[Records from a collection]
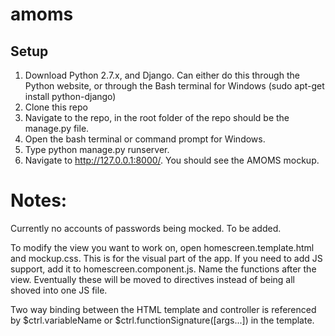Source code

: # amoms

## Setup
1. Download Python 2.7.x, and Django. Can either do this through the Python website, or through the Bash terminal for Windows (sudo apt-get install python-django)
2. Clone this repo
3. Navigate to the repo, in the root folder of the repo should be the manage.py file.
4. Open the bash terminal or command prompt for Windows.
5. Type python manage.py runserver.
6. Navigate to http://127.0.0.1:8000/. You should see the AMOMS mockup. 

# Notes:
Currently no accounts of passwords being mocked. To be added.

To modify the view you want to work on, open homescreen.template.html and mockup.css. This is for the visual part of the app. If you need to add
JS support, add it to homescreen.component.js. Name the functions after the view. Eventually these will be moved to directives instead of being all shoved
into one JS file.

Two way binding between the HTML template and controller is referenced by $ctrl.variableName or $ctrl.functionSignature([args...]) in the template.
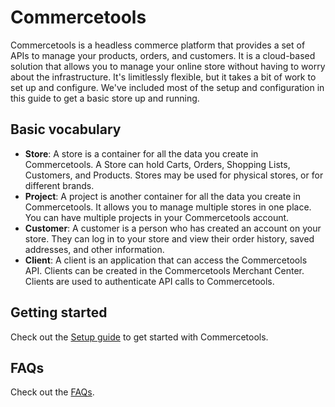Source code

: # Commercetools

Commercetools is a headless commerce platform that provides a set of APIs to manage your products, orders, and customers. It is a cloud-based solution that allows you to manage your online store without having to worry about the infrastructure. It's limitlessly flexible, but it takes a bit of work to set up and configure. We've included most of the setup and configuration in this guide to get a basic store up and running.

## Basic vocabulary

- **Store**: A store is a container for all the data you create in Commercetools. A Store can hold Carts, Orders, Shopping Lists, Customers, and Products. Stores may be used for physical stores, or for different brands.
- **Project**: A project is another container for all the data you create in Commercetools. It allows you to manage multiple stores in one place. You can have multiple projects in your Commercetools account.
- **Customer**: A customer is a person who has created an account on your store. They can log in to your store and view their order history, saved addresses, and other information.
- **Client**: A client is an application that can access the Commercetools API. Clients can be created in the Commercetools Merchant Center. Clients are used to authenticate API calls to Commercetools.

## Getting started

Check out the [Setup guide](./setup.md) to get started with Commercetools.

## FAQs

Check out the [FAQs](./FAQs.md).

_Instructions to follow_
Leave out the pictures and print every line of the data exactly.

_Your solution_
Source code

: # amoms

## Setup
1. Download Python 2.7.x, and Django. Can either do this through the Python website, or through the Bash terminal for Windows (sudo apt-get install python-django)
2. Clone this repo
3. Navigate to the repo, in the root folder of the repo should be the manage.py file.
4. Open the bash terminal or command prompt for Windows.
5. Type python manage.py runserver.
6. Navigate to http://127.0.0.1:8000/. You should see the AMOMS mockup. 

# Notes:
Currently no accounts of passwords being mocked. To be added.

To modify the view you want to work on, open homescreen.template.html and mockup.css. This is for the visual part of the app. If you need to add
JS support, add it to homescreen.component.js. Name the functions after the view. Eventually these will be moved to directives instead of being all shoved
into one JS file.

Two way binding between the HTML template and controller is referenced by $ctrl.variableName or $ctrl.functionSignature([args...]) in the template.
Source code

: # Commercetools

Commercetools is a headless commerce platform that provides a set of APIs to manage your products, orders, and customers. It is a cloud-based solution that allows you to manage your online store without having to worry about the infrastructure. It's limitlessly flexible, but it takes a bit of work to set up and configure. We've included most of the setup and configuration in this guide to get a basic store up and running.

## Basic vocabulary

- **Store**: A store is a container for all the data you create in Commercetools. A Store can hold Carts, Orders, Shopping Lists, Customers, and Products. Stores may be used for physical stores, or for different brands.
- **Project**: A project is another container for all the data you create in Commercetools. It allows you to manage multiple stores in one place. You can have multiple projects in your Commercetools account.
- **Customer**: A customer is a person who has created an account on your store. They can log in to your store and view their order history, saved addresses, and other information.
- **Client**: A client is an application that can access the Commercetools API. Clients can be created in the Commercetools Merchant Center. Clients are used to authenticate API calls to Commercetools.

## Getting started

Check out the [Setup guide](./setup.md) to get started with Commercetools.

## FAQs

Check out the [FAQs](./FAQs.md).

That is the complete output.